_Your task_: Starting at the first line of the material below, retype each line exactly until you reach the line with "### Assignment", which is also included; pictures stay out.

_Dataset_:
++++++++
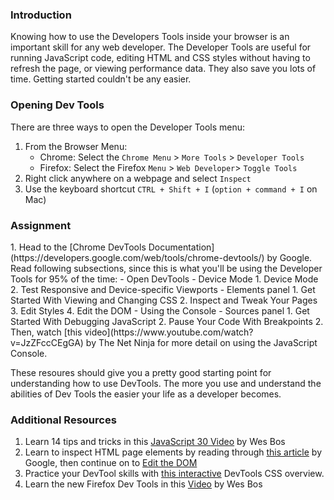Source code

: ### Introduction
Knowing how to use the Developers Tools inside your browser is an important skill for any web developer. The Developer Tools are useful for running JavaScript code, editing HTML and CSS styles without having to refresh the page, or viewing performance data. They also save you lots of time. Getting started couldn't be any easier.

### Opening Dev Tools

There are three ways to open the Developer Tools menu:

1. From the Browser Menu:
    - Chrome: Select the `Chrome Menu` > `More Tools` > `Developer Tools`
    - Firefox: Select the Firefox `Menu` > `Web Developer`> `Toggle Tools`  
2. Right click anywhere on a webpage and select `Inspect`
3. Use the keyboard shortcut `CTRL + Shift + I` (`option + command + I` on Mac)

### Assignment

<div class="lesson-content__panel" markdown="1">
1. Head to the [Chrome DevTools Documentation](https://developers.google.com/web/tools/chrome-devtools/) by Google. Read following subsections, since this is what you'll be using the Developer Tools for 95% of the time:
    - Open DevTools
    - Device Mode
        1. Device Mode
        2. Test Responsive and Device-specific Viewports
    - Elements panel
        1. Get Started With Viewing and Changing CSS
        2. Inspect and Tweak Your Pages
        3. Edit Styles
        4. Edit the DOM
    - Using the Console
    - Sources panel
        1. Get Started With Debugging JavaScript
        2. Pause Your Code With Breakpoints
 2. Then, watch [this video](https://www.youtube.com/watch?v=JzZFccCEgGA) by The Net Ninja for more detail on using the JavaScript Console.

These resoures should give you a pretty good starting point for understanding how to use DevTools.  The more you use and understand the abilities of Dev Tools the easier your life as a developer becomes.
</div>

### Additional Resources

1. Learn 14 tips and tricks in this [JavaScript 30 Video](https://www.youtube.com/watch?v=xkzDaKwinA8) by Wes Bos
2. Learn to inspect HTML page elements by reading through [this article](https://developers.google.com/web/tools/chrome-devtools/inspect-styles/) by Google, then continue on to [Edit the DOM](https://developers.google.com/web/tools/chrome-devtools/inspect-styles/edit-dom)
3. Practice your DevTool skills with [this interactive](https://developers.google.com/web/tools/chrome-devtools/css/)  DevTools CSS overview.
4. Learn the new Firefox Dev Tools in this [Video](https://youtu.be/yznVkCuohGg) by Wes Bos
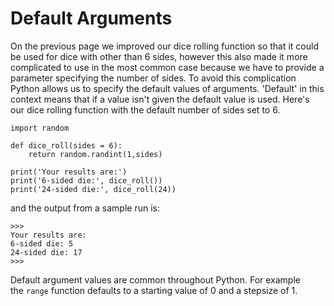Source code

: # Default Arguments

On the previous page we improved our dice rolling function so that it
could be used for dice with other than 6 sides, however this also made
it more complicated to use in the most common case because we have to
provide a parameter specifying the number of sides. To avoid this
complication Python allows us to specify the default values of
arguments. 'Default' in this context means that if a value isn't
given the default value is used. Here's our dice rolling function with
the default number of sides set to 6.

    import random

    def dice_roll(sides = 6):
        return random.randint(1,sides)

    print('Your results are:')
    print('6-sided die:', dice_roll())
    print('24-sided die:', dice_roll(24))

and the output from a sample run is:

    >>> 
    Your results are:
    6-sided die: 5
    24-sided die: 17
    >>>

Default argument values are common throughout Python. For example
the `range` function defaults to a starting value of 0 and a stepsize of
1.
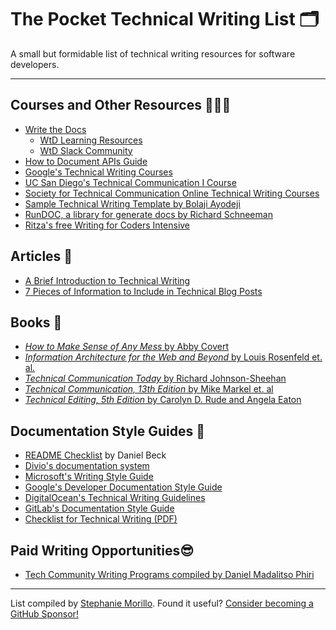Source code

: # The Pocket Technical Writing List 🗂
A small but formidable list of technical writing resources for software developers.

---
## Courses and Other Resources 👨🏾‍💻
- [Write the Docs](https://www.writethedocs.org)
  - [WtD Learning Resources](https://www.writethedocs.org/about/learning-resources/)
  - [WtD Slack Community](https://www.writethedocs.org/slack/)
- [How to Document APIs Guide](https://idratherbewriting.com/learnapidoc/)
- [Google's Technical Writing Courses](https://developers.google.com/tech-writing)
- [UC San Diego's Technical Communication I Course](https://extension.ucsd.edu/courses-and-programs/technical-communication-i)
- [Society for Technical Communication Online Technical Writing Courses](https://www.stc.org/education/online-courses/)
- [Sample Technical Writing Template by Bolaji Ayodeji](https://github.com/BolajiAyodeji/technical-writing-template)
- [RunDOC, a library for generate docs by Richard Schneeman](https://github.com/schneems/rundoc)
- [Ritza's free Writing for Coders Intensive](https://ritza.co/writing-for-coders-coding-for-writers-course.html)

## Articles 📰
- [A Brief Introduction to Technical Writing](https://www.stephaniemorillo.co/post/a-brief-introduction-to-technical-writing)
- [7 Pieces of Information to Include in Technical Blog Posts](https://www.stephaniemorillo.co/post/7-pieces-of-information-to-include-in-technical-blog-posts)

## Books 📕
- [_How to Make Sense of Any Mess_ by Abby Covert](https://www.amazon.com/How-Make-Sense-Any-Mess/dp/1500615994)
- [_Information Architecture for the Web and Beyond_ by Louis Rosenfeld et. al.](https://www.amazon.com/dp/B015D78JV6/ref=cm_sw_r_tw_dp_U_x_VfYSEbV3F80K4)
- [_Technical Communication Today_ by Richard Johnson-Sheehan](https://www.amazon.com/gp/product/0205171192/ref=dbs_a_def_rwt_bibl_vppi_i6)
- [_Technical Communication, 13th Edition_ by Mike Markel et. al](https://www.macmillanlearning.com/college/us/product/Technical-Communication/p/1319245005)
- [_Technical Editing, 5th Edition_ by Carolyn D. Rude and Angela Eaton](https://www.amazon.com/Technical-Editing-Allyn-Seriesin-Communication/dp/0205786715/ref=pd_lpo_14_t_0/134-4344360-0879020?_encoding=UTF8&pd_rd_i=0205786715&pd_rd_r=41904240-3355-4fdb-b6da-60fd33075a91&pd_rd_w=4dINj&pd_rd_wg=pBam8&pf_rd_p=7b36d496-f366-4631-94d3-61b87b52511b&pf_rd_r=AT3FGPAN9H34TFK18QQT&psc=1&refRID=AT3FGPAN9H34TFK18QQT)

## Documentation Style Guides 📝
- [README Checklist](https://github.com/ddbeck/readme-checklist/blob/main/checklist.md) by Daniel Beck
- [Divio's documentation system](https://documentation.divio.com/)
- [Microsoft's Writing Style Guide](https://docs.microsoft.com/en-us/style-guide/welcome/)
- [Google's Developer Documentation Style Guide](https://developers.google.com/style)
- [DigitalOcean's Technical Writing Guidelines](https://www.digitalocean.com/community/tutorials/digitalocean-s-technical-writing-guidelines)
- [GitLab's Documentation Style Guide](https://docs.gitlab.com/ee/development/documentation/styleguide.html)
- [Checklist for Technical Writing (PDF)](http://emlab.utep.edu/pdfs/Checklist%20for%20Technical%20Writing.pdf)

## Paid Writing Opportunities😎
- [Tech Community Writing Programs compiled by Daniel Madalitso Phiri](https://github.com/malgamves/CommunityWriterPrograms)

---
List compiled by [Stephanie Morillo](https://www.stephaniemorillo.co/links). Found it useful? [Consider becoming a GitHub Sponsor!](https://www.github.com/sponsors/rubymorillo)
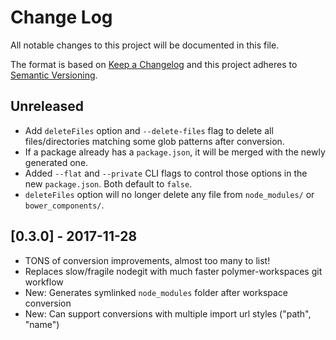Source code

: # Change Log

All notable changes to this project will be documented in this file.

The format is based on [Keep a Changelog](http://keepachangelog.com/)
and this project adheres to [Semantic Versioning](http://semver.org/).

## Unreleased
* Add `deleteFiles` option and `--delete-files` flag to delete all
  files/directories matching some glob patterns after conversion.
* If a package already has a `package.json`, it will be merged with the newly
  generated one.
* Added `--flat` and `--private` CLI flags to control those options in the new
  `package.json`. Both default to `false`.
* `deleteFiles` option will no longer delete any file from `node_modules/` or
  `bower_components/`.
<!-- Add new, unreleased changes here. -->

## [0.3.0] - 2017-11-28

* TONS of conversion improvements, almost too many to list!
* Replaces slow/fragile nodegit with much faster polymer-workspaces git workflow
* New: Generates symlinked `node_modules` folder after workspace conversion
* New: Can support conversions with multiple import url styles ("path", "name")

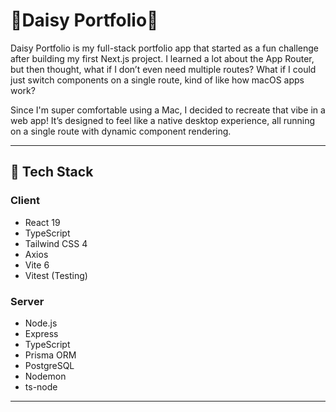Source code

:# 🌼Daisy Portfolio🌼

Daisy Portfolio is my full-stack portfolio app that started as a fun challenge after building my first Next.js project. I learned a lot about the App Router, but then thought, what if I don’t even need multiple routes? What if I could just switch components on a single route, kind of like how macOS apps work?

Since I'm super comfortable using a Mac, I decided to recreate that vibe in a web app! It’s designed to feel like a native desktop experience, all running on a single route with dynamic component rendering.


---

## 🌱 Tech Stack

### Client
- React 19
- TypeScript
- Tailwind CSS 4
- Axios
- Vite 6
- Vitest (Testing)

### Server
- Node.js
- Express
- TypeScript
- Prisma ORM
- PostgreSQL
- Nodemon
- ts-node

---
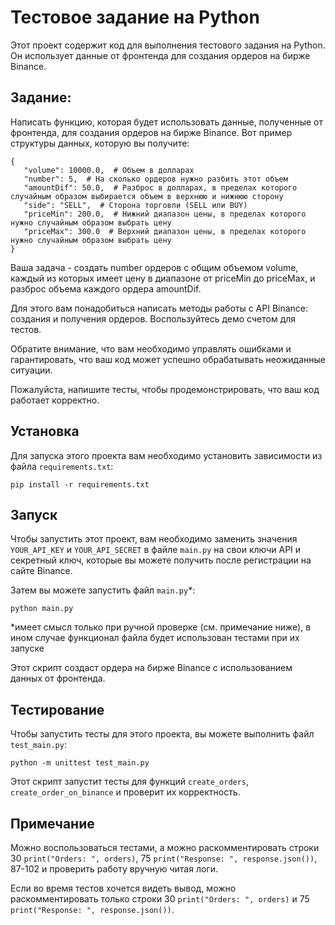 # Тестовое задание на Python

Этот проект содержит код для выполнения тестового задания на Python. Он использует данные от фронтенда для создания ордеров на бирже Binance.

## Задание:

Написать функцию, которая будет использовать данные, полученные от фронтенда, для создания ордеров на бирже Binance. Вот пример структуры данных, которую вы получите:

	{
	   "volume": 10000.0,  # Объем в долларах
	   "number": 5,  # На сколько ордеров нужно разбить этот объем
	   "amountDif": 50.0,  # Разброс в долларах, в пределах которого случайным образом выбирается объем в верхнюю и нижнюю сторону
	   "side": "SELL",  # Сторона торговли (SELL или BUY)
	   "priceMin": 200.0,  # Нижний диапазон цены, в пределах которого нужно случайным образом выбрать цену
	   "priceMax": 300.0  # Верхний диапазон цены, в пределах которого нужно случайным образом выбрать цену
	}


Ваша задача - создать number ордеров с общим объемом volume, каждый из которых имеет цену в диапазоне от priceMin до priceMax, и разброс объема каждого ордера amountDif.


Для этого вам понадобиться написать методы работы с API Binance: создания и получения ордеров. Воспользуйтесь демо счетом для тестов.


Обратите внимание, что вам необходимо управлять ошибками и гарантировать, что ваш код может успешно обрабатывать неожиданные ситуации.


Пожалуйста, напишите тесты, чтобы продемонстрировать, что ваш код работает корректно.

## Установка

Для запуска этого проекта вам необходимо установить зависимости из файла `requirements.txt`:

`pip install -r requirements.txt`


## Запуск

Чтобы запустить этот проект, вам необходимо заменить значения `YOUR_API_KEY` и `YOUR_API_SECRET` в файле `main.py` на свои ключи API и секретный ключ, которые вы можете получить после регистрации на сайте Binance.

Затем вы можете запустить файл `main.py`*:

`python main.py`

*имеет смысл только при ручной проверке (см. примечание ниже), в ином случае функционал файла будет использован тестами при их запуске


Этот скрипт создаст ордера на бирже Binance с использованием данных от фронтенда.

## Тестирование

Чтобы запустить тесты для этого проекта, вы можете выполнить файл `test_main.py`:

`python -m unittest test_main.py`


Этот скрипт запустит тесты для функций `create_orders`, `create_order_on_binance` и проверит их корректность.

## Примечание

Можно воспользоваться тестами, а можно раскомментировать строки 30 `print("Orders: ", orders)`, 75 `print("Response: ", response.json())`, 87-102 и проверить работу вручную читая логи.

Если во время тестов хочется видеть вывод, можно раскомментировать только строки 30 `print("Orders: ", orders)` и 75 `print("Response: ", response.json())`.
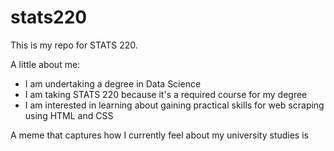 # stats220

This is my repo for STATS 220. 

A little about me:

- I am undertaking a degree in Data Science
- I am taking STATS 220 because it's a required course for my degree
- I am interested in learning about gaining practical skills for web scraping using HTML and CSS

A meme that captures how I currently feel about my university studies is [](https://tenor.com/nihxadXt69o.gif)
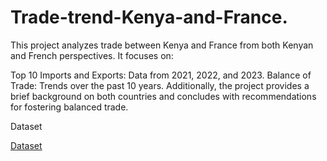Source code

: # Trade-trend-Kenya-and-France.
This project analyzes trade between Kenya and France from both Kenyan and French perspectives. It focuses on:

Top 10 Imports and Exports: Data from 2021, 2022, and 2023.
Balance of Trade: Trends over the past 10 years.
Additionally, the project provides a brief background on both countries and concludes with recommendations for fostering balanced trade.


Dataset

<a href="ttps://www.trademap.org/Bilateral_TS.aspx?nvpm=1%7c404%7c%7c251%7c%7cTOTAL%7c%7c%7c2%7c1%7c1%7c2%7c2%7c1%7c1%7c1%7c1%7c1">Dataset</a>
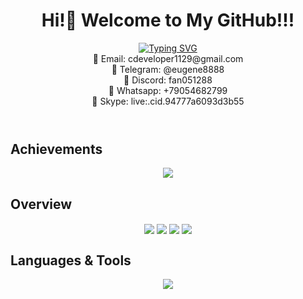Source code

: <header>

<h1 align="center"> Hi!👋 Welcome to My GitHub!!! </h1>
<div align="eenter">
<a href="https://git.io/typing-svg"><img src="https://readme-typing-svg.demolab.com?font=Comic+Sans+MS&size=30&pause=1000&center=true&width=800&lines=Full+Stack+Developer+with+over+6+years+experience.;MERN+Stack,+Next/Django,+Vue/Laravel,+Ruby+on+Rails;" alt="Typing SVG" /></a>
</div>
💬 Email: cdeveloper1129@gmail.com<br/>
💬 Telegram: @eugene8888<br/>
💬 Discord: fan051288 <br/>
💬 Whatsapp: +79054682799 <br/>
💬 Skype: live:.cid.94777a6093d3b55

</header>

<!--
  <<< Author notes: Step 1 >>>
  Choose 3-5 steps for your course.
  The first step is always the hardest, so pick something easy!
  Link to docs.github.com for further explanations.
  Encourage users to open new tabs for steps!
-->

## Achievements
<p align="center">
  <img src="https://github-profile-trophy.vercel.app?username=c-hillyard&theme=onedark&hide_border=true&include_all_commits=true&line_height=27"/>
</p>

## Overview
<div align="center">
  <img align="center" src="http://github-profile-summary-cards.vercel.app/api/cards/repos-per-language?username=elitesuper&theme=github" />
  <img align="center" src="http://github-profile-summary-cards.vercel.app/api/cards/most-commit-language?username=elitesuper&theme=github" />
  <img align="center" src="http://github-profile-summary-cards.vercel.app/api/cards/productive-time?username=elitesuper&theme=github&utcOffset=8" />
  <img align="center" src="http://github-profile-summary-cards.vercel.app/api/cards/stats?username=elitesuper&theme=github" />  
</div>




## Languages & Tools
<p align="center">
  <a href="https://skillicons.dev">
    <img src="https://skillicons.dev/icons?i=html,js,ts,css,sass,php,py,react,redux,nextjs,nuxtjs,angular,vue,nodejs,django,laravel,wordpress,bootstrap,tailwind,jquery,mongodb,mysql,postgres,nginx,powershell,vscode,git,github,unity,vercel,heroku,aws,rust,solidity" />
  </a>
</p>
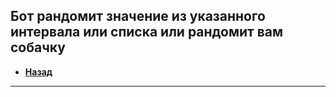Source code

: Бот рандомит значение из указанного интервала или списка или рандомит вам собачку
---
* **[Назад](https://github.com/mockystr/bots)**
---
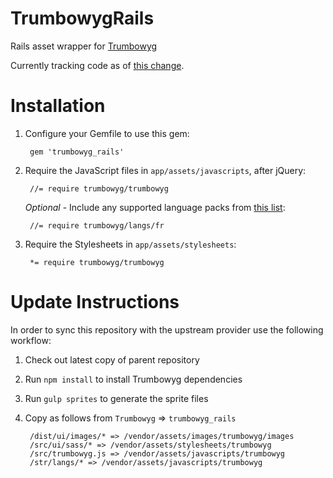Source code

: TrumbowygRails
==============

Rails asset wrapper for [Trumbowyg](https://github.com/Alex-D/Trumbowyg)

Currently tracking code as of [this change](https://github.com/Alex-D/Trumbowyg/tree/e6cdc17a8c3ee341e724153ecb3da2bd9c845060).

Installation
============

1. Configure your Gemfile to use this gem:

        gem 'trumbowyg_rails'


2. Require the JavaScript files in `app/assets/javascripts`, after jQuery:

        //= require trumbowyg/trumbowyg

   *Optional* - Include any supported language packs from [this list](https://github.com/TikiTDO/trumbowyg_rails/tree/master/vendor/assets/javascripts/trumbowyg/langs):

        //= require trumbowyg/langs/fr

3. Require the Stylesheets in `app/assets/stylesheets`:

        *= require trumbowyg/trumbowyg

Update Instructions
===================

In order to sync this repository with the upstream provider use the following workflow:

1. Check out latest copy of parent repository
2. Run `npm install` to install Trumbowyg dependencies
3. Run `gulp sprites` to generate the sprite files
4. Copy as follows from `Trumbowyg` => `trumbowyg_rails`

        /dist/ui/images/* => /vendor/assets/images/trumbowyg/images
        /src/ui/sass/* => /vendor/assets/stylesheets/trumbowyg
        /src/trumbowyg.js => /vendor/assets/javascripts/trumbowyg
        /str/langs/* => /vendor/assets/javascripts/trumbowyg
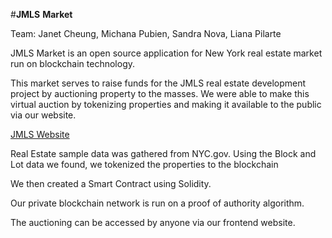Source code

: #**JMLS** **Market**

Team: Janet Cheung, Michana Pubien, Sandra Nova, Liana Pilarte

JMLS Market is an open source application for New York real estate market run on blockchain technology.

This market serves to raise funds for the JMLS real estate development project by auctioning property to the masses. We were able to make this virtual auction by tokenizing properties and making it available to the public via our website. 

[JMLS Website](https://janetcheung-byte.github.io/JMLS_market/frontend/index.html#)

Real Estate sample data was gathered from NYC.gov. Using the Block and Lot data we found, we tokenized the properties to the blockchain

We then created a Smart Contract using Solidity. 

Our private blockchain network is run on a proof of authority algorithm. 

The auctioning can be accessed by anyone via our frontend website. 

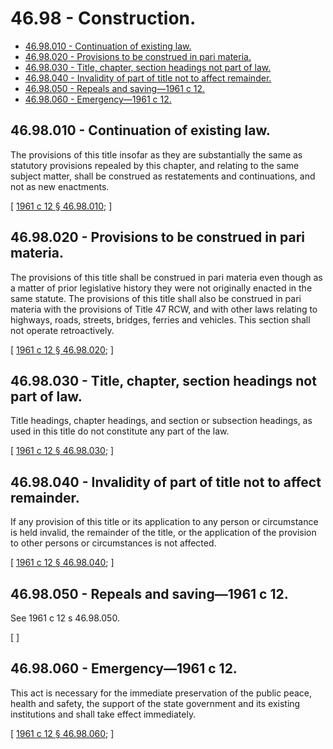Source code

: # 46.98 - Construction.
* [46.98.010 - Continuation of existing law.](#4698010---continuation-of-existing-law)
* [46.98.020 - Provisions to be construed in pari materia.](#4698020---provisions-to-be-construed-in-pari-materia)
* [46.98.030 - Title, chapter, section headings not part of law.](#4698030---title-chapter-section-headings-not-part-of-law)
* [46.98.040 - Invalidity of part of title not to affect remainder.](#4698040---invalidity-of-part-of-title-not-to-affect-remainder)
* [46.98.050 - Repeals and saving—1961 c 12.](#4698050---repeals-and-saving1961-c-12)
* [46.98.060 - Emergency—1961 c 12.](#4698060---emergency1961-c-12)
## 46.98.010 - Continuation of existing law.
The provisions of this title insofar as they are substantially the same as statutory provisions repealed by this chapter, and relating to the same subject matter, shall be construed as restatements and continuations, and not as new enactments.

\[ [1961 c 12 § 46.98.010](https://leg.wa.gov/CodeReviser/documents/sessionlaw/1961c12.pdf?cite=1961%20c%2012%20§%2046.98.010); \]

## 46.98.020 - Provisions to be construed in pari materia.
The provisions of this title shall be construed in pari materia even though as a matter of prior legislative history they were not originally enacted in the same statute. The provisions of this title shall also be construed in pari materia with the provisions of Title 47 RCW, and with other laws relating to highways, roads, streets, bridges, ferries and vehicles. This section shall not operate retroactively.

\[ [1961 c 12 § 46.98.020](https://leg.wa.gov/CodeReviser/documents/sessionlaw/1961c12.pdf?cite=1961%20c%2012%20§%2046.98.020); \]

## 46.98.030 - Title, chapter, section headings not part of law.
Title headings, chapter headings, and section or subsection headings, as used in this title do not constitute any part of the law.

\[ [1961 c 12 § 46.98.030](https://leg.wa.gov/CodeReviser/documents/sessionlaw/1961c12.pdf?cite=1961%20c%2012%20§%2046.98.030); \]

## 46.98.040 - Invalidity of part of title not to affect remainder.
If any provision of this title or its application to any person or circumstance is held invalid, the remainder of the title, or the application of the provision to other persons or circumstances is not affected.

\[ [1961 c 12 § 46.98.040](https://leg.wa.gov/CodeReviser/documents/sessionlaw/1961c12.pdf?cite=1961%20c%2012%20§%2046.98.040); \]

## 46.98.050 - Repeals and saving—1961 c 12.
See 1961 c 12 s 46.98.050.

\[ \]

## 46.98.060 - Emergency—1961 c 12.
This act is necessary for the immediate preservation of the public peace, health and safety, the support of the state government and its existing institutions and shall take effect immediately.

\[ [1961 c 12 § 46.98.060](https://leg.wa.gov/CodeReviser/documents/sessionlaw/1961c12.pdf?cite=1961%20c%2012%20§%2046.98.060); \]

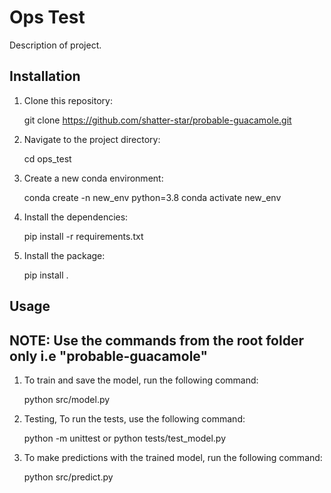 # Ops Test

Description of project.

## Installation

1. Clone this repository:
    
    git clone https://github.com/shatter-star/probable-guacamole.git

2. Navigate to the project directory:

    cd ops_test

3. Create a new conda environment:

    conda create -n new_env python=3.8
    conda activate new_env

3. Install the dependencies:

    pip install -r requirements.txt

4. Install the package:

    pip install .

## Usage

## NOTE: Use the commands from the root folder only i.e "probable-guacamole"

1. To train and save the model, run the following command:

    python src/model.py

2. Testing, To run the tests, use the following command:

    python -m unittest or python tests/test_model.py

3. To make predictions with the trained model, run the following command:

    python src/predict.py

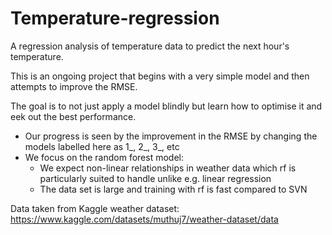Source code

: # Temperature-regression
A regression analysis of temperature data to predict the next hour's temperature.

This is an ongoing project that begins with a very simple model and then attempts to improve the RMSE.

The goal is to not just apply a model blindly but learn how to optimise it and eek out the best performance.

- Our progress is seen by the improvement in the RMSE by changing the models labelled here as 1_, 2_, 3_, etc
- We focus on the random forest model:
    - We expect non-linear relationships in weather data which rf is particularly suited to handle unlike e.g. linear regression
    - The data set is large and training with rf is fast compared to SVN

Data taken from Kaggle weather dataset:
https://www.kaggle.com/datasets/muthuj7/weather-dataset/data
++++++++
_Solution to the problem_:
Source code

: ### Introduction
Knowing how to use the Developers Tools inside your browser is an important skill for any web developer. The Developer Tools are useful for running JavaScript code, editing HTML and CSS styles without having to refresh the page, or viewing performance data. They also save you lots of time. Getting started couldn't be any easier.

### Opening Dev Tools

There are three ways to open the Developer Tools menu:

1. From the Browser Menu:
    - Chrome: Select the `Chrome Menu` > `More Tools` > `Developer Tools`
    - Firefox: Select the Firefox `Menu` > `Web Developer`> `Toggle Tools`  
2. Right click anywhere on a webpage and select `Inspect`
3. Use the keyboard shortcut `CTRL + Shift + I` (`option + command + I` on Mac)

### Assignment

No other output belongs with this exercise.